Issue: App.Teem.com Platform Outage

Cause: When deploying code on Jan. 14, 2021, an errant pip upgrade caused servers to not receive the deploying code and services to be stopped, interrupting all aspects of Teem.

Solutions:

· Updated deploy script to pin pip version

· Cleared salt cache and confirmed correct deploy script on servers

· Changed canary process to better detect downed servers

· Ongoing: Updating underlying framework and all packages

We apologize for any inconvenience and are continually working toward providing a more reliable experience for you.

For additional information or to report an issue, please reach out to your Account Manager or visit help.teem.com to contact our Customer Support team.

Thank you

Posted Jan 29, 2021 - 15:17 MST

Resolved
Our Engineering team has identified a solution to the current incident. A separate communication has been sent to customers who we believe were impacted by this incident. Please contact our support team at help.teem.com if you are still experiencing issues and did not receive additional communication from us. We will be posting a Root Cause Analysis of this incident in the immediate future. At this time, we will close this incident as resolved.
Posted Jan 14, 2021 - 15:35 MST
Update
At this time, we have identified the subset of customers who are affected by this incident. We will continue to investigate the root cause of the incident and our Engineers are monitoring the system for any additional issues. Customers that we believe are affected will receive additional communication in the next two hours.
Posted Jan 14, 2021 - 12:07 MST
Update
Our engineers are continuing to investigate the current incident. The next update will be provided at 12pm MST.
Posted Jan 14, 2021 - 10:00 MST
Update
Our engineers are continuing to investigate the current incident. The next update will be provided at 10am MST.
Posted Jan 14, 2021 - 07:54 MST
Update
We continue to investigate the current incident and another update will be provided at 8am MST.
Posted Jan 14, 2021 - 06:01 MST
Update
Our engineers continue to investigate the current incident.
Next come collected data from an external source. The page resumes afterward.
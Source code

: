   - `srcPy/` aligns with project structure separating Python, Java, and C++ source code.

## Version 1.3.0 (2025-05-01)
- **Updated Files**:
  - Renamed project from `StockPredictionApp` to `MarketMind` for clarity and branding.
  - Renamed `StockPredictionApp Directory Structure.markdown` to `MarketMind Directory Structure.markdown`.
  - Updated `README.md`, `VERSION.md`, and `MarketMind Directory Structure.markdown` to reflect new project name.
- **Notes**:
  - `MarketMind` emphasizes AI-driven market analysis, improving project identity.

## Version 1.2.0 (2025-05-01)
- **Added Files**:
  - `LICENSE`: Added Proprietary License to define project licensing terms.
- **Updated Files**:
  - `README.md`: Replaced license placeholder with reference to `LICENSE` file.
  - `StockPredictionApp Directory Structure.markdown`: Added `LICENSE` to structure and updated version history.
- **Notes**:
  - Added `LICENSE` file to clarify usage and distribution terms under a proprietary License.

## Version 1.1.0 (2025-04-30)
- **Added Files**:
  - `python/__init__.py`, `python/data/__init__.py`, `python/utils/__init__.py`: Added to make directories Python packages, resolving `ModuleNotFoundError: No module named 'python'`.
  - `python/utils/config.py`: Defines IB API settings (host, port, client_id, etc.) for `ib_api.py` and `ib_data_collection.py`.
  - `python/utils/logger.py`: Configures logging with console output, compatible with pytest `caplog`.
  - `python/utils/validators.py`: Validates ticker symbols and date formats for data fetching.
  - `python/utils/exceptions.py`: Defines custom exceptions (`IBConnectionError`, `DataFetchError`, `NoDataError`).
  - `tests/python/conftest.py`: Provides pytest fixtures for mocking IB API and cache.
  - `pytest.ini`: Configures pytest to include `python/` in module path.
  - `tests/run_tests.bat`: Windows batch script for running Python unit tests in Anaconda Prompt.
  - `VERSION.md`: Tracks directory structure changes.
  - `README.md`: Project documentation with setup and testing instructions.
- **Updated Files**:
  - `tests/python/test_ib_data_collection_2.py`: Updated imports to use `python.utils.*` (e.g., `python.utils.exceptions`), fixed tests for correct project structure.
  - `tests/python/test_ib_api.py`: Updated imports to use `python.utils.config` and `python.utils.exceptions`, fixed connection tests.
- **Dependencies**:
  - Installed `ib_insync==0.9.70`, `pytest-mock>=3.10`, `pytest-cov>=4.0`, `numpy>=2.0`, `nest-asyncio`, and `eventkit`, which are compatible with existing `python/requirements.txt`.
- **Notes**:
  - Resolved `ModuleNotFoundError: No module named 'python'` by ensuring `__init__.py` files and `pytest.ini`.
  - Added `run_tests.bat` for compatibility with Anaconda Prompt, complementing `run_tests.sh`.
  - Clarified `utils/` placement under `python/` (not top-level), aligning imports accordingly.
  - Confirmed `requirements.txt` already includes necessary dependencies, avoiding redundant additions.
Another update with be provided at 6am MST.
Posted Jan 14, 2021 - 04:02 MST
Update
We are continuing to investigate and will provide another update at 4am MST.
Posted Jan 14, 2021 - 02:06 MST
Update
We are continuing to investigate and will provide another update at 2am MST.
Posted Jan 14, 2021 - 00:31 MST
Update
We are continuing to investigate and will provide another update at 12 am MST.
Posted Jan 13, 2021 - 22:02 MST
Update
We are continuing to investigate and will provide another update at 10pm MST.
Posted Jan 13, 2021 - 19:48 MST
Update
Our Engineering team is continuing their investigation to identify the root cause of this issue. We will provide another update at 7pm MST”.
Posted Jan 13, 2021 - 16:58 MST
Investigating
At this time, our monitoring has indicated that performance has improved significantly. However, we are receiving reports of devices that are disconnected from Teem servers. Our reports indicate that this is affecting a subset of our customers. Given the impact to these customers, we are elevating this incident to a Severity 1. As a Severity 1 incident, we will provide updates every two hours. We ask affected customers to reach out to Teem support at help.teem.com if they have not done so previously
Posted Jan 13, 2021 - 14:51 MST
Update
At this time, performance has improved and we will continue to monitor. We will be sending communication to customers who have been known to be affected by this incident. If you are still experiencing issues, contact support at help.teem.com.
Posted Jan 12, 2021 - 18:44 MST
Update
At this time we are continuing to monitoring performance and stability. Next update will be at 7pm MST.
Posted Jan 12, 2021 - 15:04 MST
Update
Our Engineering team continues to make performance enhancements and we are seeing improvements with functionality. Engineering will continue to monitor system stability and performance. The next update will be at 3pm MST.
Posted Jan 12, 2021 - 11:01 MST
Monitoring
The engineering team has identified an area of reduced performance and is in the process of making configuration adjustments to remove it from the system. This should result in improvements for most customers. The system will continue to be monitored for any further degradation and our next update will be at 1100 Hours MST.
Posted Jan 12, 2021 - 07:02 MST
Update
We are continuing to investigate this issue.
Posted Jan 11, 2021 - 19:02 MST
Investigating
We have received reports of performance issues on Teem Products and devices that are becoming disconnected from the server. Our Engineers are investigating the issues. Next update will be provided at 0700 Hours MST 1/12/20.
Posted Jan 11, 2021 - 19:02 MST
This incident affected: Web Interface, Mobile Data, API, Google Apps Calendar, Exchange Sync, Mandrill US East, Mandrill US West, EventBoard, and LobbyConnect.